INSTRUCTIONS TO FOLLOW:
Write out the listing, please, but only from its first line through the line containing "En este proyecto, se", exactly as given and without pictures.
______________________________
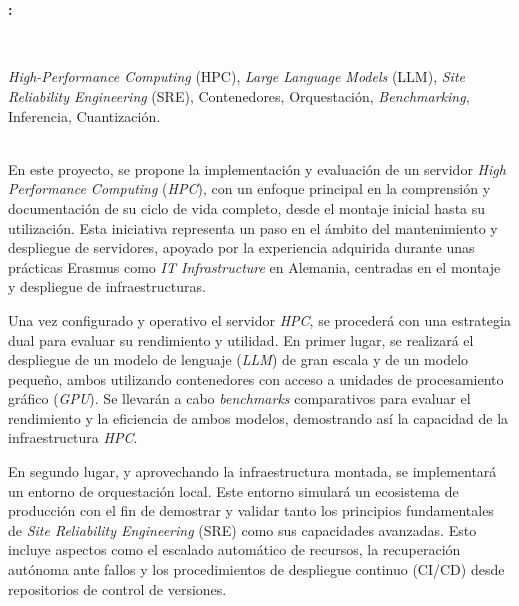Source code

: \chapter*{}


%


\begin{center}
{\large\bfseries \myTitle:} \textit{\mySubTitle}\\
\end{center}
\begin{center}
\myName\\
\end{center}

\textit{High-Performance Computing} (HPC), \textit{Large Language Models} (LLM), \textit{Site Reliability Engineering} (SRE), Contenedores, Orquestación, \textit{Benchmarking}, Inferencia, Cuantización.

\vspace{0.7cm}
\\

En este proyecto, se propone la implementación y evaluación de un servidor \textit{High Performance Computing} (\textit{HPC}), con un enfoque principal en la comprensión y documentación de su ciclo de vida completo, desde el montaje inicial hasta su utilización. Esta iniciativa representa un paso en el ámbito del mantenimiento y despliegue de servidores, apoyado por la experiencia adquirida durante unas prácticas Erasmus como \textit{IT Infrastructure} en Alemania, centradas en el montaje y despliegue de infraestructuras.

Una vez configurado y operativo el servidor \textit{HPC}, se procederá con una estrategia dual para evaluar su rendimiento y utilidad. En primer lugar, se realizará el despliegue de un modelo de lenguaje (\textit{LLM}) de gran escala y de un modelo pequeño, ambos utilizando contenedores con acceso a unidades de procesamiento gráfico (\textit{GPU}). Se llevarán a cabo \textit{benchmarks} comparativos para evaluar el rendimiento y la eficiencia de ambos modelos, demostrando así la capacidad de la infraestructura \textit{HPC}.

En segundo lugar, y aprovechando la infraestructura montada, se implementará un entorno de orquestación local. Este entorno simulará un ecosistema de producción con el fin de demostrar y validar tanto los principios fundamentales de \textit{Site Reliability Engineering} (SRE) como sus capacidades avanzadas. Esto incluye aspectos como el escalado automático de recursos, la recuperación autónoma ante fallos y los procedimientos de despliegue continuo (CI/CD) desde repositorios de control de versiones.

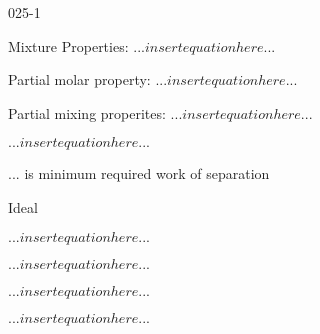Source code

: \begin{mitframe}{025-1}

    
\begin{listone}
        
    \item Mixture Properties: $...insert equation here...$
        
    \item Partial molar property: $...insert equation here...$
         
    \item Partial mixing properites: $...insert equation here...$

    \item $...insert equation here...$
    
    \item $...$ is minimum required work of separation
        
    \item Ideal

	\item $...insert equation here...$
    
    \item $...insert equation here...$
    
    \item $...insert equation here...$
    
    \item $...insert equation here...$
                   
\end{listone}			

\end{mitframe}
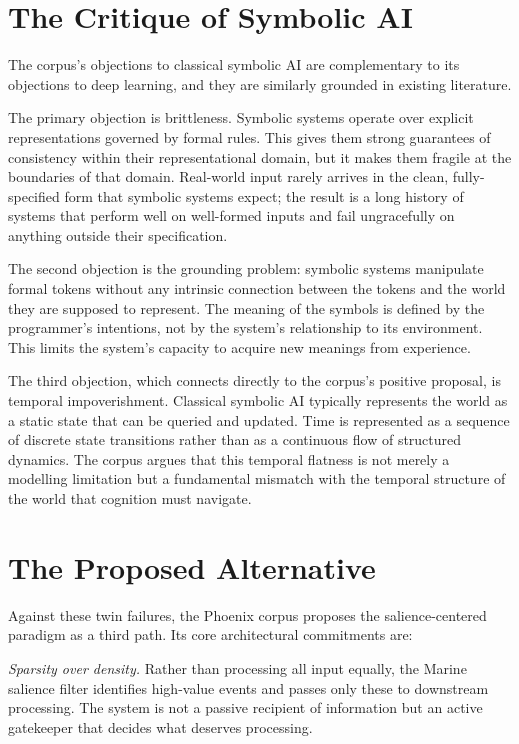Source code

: \section{The Critique of Symbolic AI}
\label{sec:critique-symbolic}

The corpus's objections to classical symbolic AI are
complementary to its objections to deep learning, and
they are similarly grounded in existing literature.

The primary objection is brittleness. Symbolic systems
operate over explicit representations governed by formal
rules. This gives them strong guarantees of consistency
within their representational domain, but it makes them
fragile at the boundaries of that domain. Real-world input
rarely arrives in the clean, fully-specified form that
symbolic systems expect; the result is a long history of
systems that perform well on well-formed inputs and fail
ungracefully on anything outside their specification.

The second objection is the grounding problem: symbolic
systems manipulate formal tokens without any intrinsic
connection between the tokens and the world they are
supposed to represent. The meaning of the symbols is
defined by the programmer's intentions, not by the
system's relationship to its environment. This limits
the system's capacity to acquire new meanings from experience.

The third objection, which connects directly to the
corpus's positive proposal, is temporal impoverishment.
Classical symbolic AI typically represents the world
as a static state that can be queried and updated. Time
is represented as a sequence of discrete state transitions
rather than as a continuous flow of structured dynamics.
The corpus argues that this temporal flatness is not
merely a modelling limitation but a fundamental mismatch
with the temporal structure of the world that cognition
must navigate.

\section{The Proposed Alternative}
\label{sec:proposed-alternative}

Against these twin failures, the Phoenix corpus proposes
the salience-centered paradigm as a third path. Its
core architectural commitments are:

\textit{Sparsity over density.} Rather than processing all
input equally, the Marine salience filter identifies high-value
events and passes only these to downstream processing. The
system is not a passive recipient of information but an
active gatekeeper that decides what deserves processing.

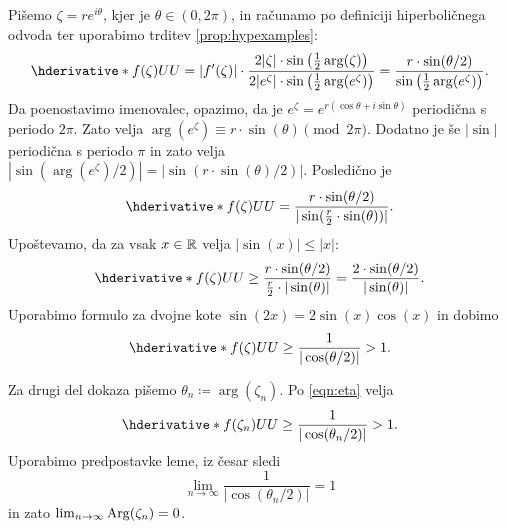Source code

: \begin{dokaz}
    Pišemo \(\zeta = r e^{i \theta}\), kjer je \(\theta \in (0, 2 \pi)\), in računamo po definiciji hiperboličnega odvoda ter uporabimo trditev \ref{prop:hypexamples}:
    \[
        \hder{f (\zeta)}{U}{U}
        =
        |f' (\zeta)| \cdot \frac{2 |\zeta| \cdot \sin \prt{\frac{1}{2} \arg (\zeta)}}{2 |e^{\zeta}| \cdot \sin \prt{\frac{1}{2} \arg (e^{\zeta})}}
        =
        \frac{r \cdot \sin (\theta / 2)}{\sin \prt{\frac{1}{2} \arg (e^{\zeta})}}.
    \]
    Da poenostavimo imenovalec, opazimo, da je \(e^{\zeta} = e^{r (\cos \theta + i \sin \theta)}\) periodična s periodo \(2 \pi\). Zato velja \(\arg (e^{\zeta}) \equiv r \cdot \sin (\theta) \pmod{2 \pi}\). Dodatno je še \(|\sin|\) periodična s periodo \(\pi\) in zato velja \(|\sin (\arg (e^{\zeta}) / 2)| = |\sin (r \cdot \sin (\theta) / 2)|\). Posledično je
    \[\hder{f (\zeta)}{U}{U} = \frac{r \cdot \sin (\theta / 2)}{|\sin (\frac{r}{2} \cdot \sin (\theta))|}.\]
    Upoštevamo, da za vsak \(x \in \RR\) velja \(|\sin (x)| \leq |x|\):
    \[\hder{f (\zeta)}{U}{U} \geq \frac{r \cdot \sin (\theta / 2)}{\frac{r}{2} \cdot |\sin (\theta)|} = \frac{2 \cdot \sin (\theta / 2)}{|\sin (\theta)|}.\]
    Uporabimo formulo za dvojne kote \(\sin (2 x) = 2 \sin (x) \cos (x)\) in dobimo
    \begin{equation} \label{eqn:eta}
        \hder{f (\zeta)}{U}{U} \geq \frac{1}{|\cos (\theta / 2)|} > 1.
    \end{equation}

    \noindent Za drugi del dokaza pišemo \(\theta_n \coloneq \arg (\zeta_n)\). Po \eqref{eqn:eta} velja
    \[\hder{f (\zeta_n)}{U}{U} \geq \frac{1}{|\cos (\theta_n / 2)|} > 1.\]
    Uporabimo predpostavke leme, iz česar sledi
    \[\lim_{n \to \infty} \frac{1}{|\cos (\theta_n / 2)|} = 1\]
    in zato \(\lim_{n \to \infty} \Arg (\zeta_n) = 0\).
\end{dokaz}



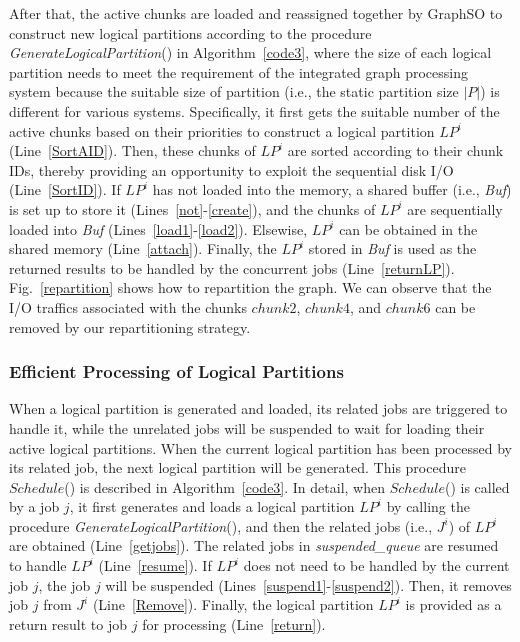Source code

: \documentclass[10pt,journal,compsoc]{IEEEtran}
\begin{document}
After that, the active chunks are loaded and reassigned together by GraphSO to construct new logical partitions according to the procedure \textit{GenerateLogicalPartition}() in Algorithm~\ref{code3}, where the size of each logical partition needs to meet the requirement of the integrated graph processing system because the suitable size of partition (i.e., the static partition size $|P|$) is different for various systems.
Specifically, it first gets the suitable number of the active chunks based on their priorities to construct a logical partition $LP^i$ (Line~\ref{SortAID}).
Then, these chunks of $LP^i$ are sorted according to their chunk IDs, thereby providing an opportunity to exploit the sequential disk I/O (Line~\ref{SortID}).
If $LP^i$ has not loaded into the memory, a shared buffer (i.e., \textit{Buf}) is set up to store it (Lines~\ref{not}-\ref{create}), and the chunks of $LP^i$ are sequentially loaded into \textit{Buf} (Lines~\ref{load1}-\ref{load2}). Elsewise, $LP^i$ can be obtained in the shared memory (Line~\ref{attach}).
Finally, the $LP^i$ stored in \textit{Buf} is used as the returned results to be handled by the concurrent jobs (Line~\ref{returnLP}). Fig.~\ref{repartition} shows how to repartition the graph. We can observe that the I/O traffics associated with the chunks $chunk 2$, $chunk 4$, and $chunk 6$ can be removed by our repartitioning strategy.


\vspace{-6pt}
\subsubsection{Efficient Processing of Logical Partitions}\label{section:Scheduling}
\vspace{-2pt}

When a logical partition is generated and loaded, its related jobs are triggered to handle it, while the unrelated jobs will be suspended to wait for loading their active logical partitions. When the current logical partition has been processed by its related job, the next logical partition will be generated.
This procedure $Schedule$() is described in Algorithm~\ref{code3}.
In detail, when $Schedule$() is called by a job $j$, it first generates and loads a logical partition $LP^i$ by calling the procedure \textit{GenerateLogicalPartition}(), and then the related jobs (i.e., $J^i$) of $LP^i$ are obtained (Line~\ref{getjobs}).
The related jobs in \emph{suspended\_queue} are resumed to handle $LP^i$ (Line~\ref{resume}).
If $LP^i$ does not need to be handled by the current job $j$, the job $j$ will be suspended (Lines~\ref{suspend1}-\ref{suspend2}).
Then, it removes job $j$ from $J^i$ (Line~\ref{Remove}).
Finally, the logical partition $LP^i$ is provided as a return result to job $j$ for processing (Line~\ref{return}).
\end{document}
______________________________
TASK SOLUTION:
Source code

: \chapter*{}


%


\begin{center}
{\large\bfseries \myTitle:} \textit{\mySubTitle}\\
\end{center}
\begin{center}
\myName\\
\end{center}

\textit{High-Performance Computing} (HPC), \textit{Large Language Models} (LLM), \textit{Site Reliability Engineering} (SRE), Contenedores, Orquestación, \textit{Benchmarking}, Inferencia, Cuantización.

\vspace{0.7cm}
\\

En este proyecto, se propone la implementación y evaluación de un servidor \textit{High Performance Computing} (\textit{HPC}), con un enfoque principal en la comprensión y documentación de su ciclo de vida completo, desde el montaje inicial hasta su utilización. Esta iniciativa representa un paso en el ámbito del mantenimiento y despliegue de servidores, apoyado por la experiencia adquirida durante unas prácticas Erasmus como \textit{IT Infrastructure} en Alemania, centradas en el montaje y despliegue de infraestructuras.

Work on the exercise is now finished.